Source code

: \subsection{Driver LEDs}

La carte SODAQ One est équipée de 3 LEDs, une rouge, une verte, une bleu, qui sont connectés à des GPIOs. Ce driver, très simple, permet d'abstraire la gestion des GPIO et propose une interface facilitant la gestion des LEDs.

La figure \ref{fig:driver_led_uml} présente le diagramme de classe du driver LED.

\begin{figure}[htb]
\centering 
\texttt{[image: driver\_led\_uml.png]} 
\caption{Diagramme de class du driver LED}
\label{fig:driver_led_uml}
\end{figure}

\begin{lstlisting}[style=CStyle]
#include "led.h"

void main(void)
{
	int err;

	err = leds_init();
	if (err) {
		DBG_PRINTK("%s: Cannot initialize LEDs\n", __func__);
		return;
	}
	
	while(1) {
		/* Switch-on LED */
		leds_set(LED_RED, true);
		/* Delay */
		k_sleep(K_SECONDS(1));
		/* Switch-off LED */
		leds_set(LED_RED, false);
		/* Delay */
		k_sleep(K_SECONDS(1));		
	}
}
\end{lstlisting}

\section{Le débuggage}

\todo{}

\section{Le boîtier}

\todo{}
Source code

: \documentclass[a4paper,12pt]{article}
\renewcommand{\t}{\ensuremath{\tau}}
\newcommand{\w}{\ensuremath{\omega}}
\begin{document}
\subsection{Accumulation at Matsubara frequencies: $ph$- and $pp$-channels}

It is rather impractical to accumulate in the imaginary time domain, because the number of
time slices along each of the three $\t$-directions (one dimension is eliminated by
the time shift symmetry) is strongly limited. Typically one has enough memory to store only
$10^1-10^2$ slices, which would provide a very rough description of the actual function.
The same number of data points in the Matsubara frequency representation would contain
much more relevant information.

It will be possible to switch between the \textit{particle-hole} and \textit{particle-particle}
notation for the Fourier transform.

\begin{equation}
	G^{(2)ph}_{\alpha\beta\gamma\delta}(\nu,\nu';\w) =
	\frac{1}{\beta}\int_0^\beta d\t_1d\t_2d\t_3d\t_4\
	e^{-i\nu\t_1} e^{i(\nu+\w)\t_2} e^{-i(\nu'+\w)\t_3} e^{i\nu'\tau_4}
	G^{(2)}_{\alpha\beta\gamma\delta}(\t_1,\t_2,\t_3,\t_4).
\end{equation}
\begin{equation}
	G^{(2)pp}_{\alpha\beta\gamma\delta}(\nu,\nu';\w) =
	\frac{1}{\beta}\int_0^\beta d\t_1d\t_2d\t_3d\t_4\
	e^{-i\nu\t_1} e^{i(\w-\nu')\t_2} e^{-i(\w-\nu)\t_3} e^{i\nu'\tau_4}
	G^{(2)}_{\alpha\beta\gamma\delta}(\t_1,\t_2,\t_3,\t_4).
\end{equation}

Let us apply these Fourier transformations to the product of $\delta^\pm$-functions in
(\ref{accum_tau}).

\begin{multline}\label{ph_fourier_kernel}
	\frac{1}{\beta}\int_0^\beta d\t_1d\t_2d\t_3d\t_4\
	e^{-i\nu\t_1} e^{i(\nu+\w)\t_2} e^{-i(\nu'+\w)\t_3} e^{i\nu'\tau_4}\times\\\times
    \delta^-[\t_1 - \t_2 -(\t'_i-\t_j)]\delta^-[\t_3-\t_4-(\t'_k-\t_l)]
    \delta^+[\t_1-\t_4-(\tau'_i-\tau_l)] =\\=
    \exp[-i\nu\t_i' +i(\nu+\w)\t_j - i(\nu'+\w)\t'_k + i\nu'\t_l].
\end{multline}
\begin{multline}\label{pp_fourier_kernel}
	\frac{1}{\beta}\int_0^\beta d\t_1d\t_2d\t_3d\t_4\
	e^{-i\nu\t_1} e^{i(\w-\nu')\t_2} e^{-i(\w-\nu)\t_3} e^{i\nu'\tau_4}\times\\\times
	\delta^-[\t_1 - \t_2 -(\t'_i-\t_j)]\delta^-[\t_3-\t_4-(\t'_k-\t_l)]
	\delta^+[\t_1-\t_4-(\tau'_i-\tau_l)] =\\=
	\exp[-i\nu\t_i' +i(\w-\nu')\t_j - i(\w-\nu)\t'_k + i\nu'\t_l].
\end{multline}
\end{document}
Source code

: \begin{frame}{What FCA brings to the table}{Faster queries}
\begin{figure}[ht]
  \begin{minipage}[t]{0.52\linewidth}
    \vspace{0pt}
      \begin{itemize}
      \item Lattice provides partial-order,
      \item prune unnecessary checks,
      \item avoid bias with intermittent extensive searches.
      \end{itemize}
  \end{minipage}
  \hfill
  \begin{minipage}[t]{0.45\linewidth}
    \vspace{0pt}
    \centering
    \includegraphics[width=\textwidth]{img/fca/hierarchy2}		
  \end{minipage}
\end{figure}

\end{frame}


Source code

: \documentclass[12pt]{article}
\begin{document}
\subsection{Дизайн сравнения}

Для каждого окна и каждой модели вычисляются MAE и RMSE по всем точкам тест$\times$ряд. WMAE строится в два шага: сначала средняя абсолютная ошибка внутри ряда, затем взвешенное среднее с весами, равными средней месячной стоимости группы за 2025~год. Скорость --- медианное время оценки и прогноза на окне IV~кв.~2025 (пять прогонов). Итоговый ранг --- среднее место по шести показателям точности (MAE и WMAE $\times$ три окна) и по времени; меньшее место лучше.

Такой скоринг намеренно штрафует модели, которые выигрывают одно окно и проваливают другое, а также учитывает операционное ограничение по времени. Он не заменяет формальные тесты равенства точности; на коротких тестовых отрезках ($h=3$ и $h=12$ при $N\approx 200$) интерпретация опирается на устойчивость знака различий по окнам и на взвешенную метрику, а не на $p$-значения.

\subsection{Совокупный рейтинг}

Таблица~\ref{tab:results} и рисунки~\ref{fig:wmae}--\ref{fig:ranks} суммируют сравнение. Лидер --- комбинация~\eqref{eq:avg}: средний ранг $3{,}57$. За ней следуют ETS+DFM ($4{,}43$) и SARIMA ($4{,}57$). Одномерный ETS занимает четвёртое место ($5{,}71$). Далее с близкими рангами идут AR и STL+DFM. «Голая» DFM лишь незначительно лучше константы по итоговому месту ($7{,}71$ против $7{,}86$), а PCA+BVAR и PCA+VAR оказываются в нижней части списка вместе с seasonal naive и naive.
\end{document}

Exercise goal: Retype each record in full, please.

Exercise result:
Source code

: \subsection{Driver LEDs}

La carte SODAQ One est équipée de 3 LEDs, une rouge, une verte, une bleu, qui sont connectés à des GPIOs. Ce driver, très simple, permet d'abstraire la gestion des GPIO et propose une interface facilitant la gestion des LEDs.

La figure \ref{fig:driver_led_uml} présente le diagramme de classe du driver LED.

\begin{figure}[htb]
\centering 
\texttt{[image: driver\_led\_uml.png]} 
\caption{Diagramme de class du driver LED}
\label{fig:driver_led_uml}
\end{figure}

\begin{lstlisting}[style=CStyle]
#include "led.h"

void main(void)
{
	int err;

	err = leds_init();
	if (err) {
		DBG_PRINTK("%s: Cannot initialize LEDs\n", __func__);
		return;
	}
	
	while(1) {
		/* Switch-on LED */
		leds_set(LED_RED, true);
		/* Delay */
		k_sleep(K_SECONDS(1));
		/* Switch-off LED */
		leds_set(LED_RED, false);
		/* Delay */
		k_sleep(K_SECONDS(1));		
	}
}
\end{lstlisting}

\section{Le débuggage}

\todo{}

\section{Le boîtier}

\todo{}
Source code

: \documentclass[a4paper,12pt]{article}
\renewcommand{\t}{\ensuremath{\tau}}
\newcommand{\w}{\ensuremath{\omega}}
\begin{document}
\subsection{Accumulation at Matsubara frequencies: $ph$- and $pp$-channels}

It is rather impractical to accumulate in the imaginary time domain, because the number of
time slices along each of the three $\t$-directions (one dimension is eliminated by
the time shift symmetry) is strongly limited. Typically one has enough memory to store only
$10^1-10^2$ slices, which would provide a very rough description of the actual function.
The same number of data points in the Matsubara frequency representation would contain
much more relevant information.

It will be possible to switch between the \textit{particle-hole} and \textit{particle-particle}
notation for the Fourier transform.

\begin{equation}
	G^{(2)ph}_{\alpha\beta\gamma\delta}(\nu,\nu';\w) =
	\frac{1}{\beta}\int_0^\beta d\t_1d\t_2d\t_3d\t_4\
	e^{-i\nu\t_1} e^{i(\nu+\w)\t_2} e^{-i(\nu'+\w)\t_3} e^{i\nu'\tau_4}
	G^{(2)}_{\alpha\beta\gamma\delta}(\t_1,\t_2,\t_3,\t_4).
\end{equation}
\begin{equation}
	G^{(2)pp}_{\alpha\beta\gamma\delta}(\nu,\nu';\w) =
	\frac{1}{\beta}\int_0^\beta d\t_1d\t_2d\t_3d\t_4\
	e^{-i\nu\t_1} e^{i(\w-\nu')\t_2} e^{-i(\w-\nu)\t_3} e^{i\nu'\tau_4}
	G^{(2)}_{\alpha\beta\gamma\delta}(\t_1,\t_2,\t_3,\t_4).
\end{equation}

Let us apply these Fourier transformations to the product of $\delta^\pm$-functions in
(\ref{accum_tau}).

\begin{multline}\label{ph_fourier_kernel}
	\frac{1}{\beta}\int_0^\beta d\t_1d\t_2d\t_3d\t_4\
	e^{-i\nu\t_1} e^{i(\nu+\w)\t_2} e^{-i(\nu'+\w)\t_3} e^{i\nu'\tau_4}\times\\\times
    \delta^-[\t_1 - \t_2 -(\t'_i-\t_j)]\delta^-[\t_3-\t_4-(\t'_k-\t_l)]
    \delta^+[\t_1-\t_4-(\tau'_i-\tau_l)] =\\=
    \exp[-i\nu\t_i' +i(\nu+\w)\t_j - i(\nu'+\w)\t'_k + i\nu'\t_l].
\end{multline}
\begin{multline}\label{pp_fourier_kernel}
	\frac{1}{\beta}\int_0^\beta d\t_1d\t_2d\t_3d\t_4\
	e^{-i\nu\t_1} e^{i(\w-\nu')\t_2} e^{-i(\w-\nu)\t_3} e^{i\nu'\tau_4}\times\\\times
	\delta^-[\t_1 - \t_2 -(\t'_i-\t_j)]\delta^-[\t_3-\t_4-(\t'_k-\t_l)]
	\delta^+[\t_1-\t_4-(\tau'_i-\tau_l)] =\\=
	\exp[-i\nu\t_i' +i(\w-\nu')\t_j - i(\w-\nu)\t'_k + i\nu'\t_l].
\end{multline}
\end{document}
Source code

: \begin{frame}{What FCA brings to the table}{Faster queries}
\begin{figure}[ht]
  \begin{minipage}[t]{0.52\linewidth}
    \vspace{0pt}
      \begin{itemize}
      \item Lattice provides partial-order,
      \item prune unnecessary checks,
      \item avoid bias with intermittent extensive searches.
      \end{itemize}
  \end{minipage}
  \hfill
  \begin{minipage}[t]{0.45\linewidth}
    \vspace{0pt}
    \centering
    \includegraphics[width=\textwidth]{img/fca/hierarchy2}		
  \end{minipage}
\end{figure}

\end{frame}


Source code

: \documentclass[12pt]{article}
\begin{document}
\subsection{Дизайн сравнения}

Для каждого окна и каждой модели вычисляются MAE и RMSE по всем точкам тест$\times$ряд. WMAE строится в два шага: сначала средняя абсолютная ошибка внутри ряда, затем взвешенное среднее с весами, равными средней месячной стоимости группы за 2025~год. Скорость --- медианное время оценки и прогноза на окне IV~кв.~2025 (пять прогонов). Итоговый ранг --- среднее место по шести показателям точности (MAE и WMAE $\times$ три окна) и по времени; меньшее место лучше.

Такой скоринг намеренно штрафует модели, которые выигрывают одно окно и проваливают другое, а также учитывает операционное ограничение по времени. Он не заменяет формальные тесты равенства точности; на коротких тестовых отрезках ($h=3$ и $h=12$ при $N\approx 200$) интерпретация опирается на устойчивость знака различий по окнам и на взвешенную метрику, а не на $p$-значения.

\subsection{Совокупный рейтинг}

Таблица~\ref{tab:results} и рисунки~\ref{fig:wmae}--\ref{fig:ranks} суммируют сравнение. Лидер --- комбинация~\eqref{eq:avg}: средний ранг $3{,}57$. За ней следуют ETS+DFM ($4{,}43$) и SARIMA ($4{,}57$). Одномерный ETS занимает четвёртое место ($5{,}71$). Далее с близкими рангами идут AR и STL+DFM. «Голая» DFM лишь незначительно лучше константы по итоговому месту ($7{,}71$ против $7{,}86$), а PCA+BVAR и PCA+VAR оказываются в нижней части списка вместе с seasonal naive и naive.
\end{document}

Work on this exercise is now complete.